(Stored data)
┌────────
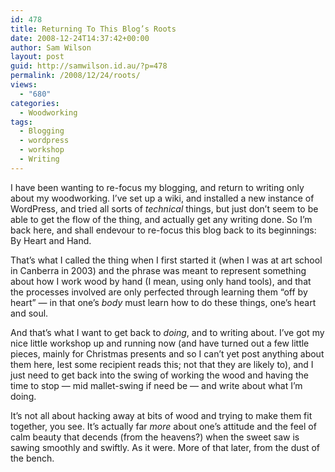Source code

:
 ```yaml
---
id: 478
title: Returning To This Blog’s Roots
date: 2008-12-24T14:37:42+00:00
author: Sam Wilson
layout: post
guid: http://samwilson.id.au/?p=478
permalink: /2008/12/24/roots/
views:
  - "680"
categories:
  - Woodworking
tags:
  - Blogging
  - wordpress
  - workshop
  - Writing
---
```

I have been wanting to re-focus my blogging, and return to writing only about my woodworking. I’ve set up a wiki, and installed a new instance of WordPress, and tried all sorts of _technical_ things, but just don’t seem to be able to get the flow of the thing, and actually get any writing done. So I’m back here, and shall endevour to re-focus this blog back to its beginnings: By Heart and Hand.

That’s what I called the thing when I first started it (when I was at art school in Canberra in 2003) and the phrase was meant to represent something about how I work wood by hand (I mean, using only hand tools), and that the processes involved are only perfected through learning them “off by heart” — in that one’s _body_ must learn how to do these things, one’s heart and soul.

And that’s what I want to get back to _doing_, and to writing about. I’ve got my nice little workshop up and running now (and have turned out a few little pieces, mainly for Christmas presents and so I can’t yet post anything about them here, lest some recipient reads this; not that they are likely to), and I just need to get back into the swing of working the wood and having the time to stop — mid mallet-swing if need be — and write about what I’m doing.

It’s not all about hacking away at bits of wood and trying to make them fit together, you see. It’s actually far _more_ about one’s attitude and the feel of calm beauty that decends (from the heavens?) when the sweet saw is sawing smoothly and swiftly. As it were. More of that later, from the dust of the bench.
└────────
Task item. Lines above with "post" in them are the ones to copy.

Task response.
layout: post
And that’s what I want to get back to _doing_, and to writing about. I’ve got my nice little workshop up and running now (and have turned out a few little pieces, mainly for Christmas presents and so I can’t yet post anything about them here, lest some recipient reads this; not that they are likely to), and I just need to get back into the swing of working the wood and having the time to stop — mid mallet-swing if need be — and write about what I’m doing.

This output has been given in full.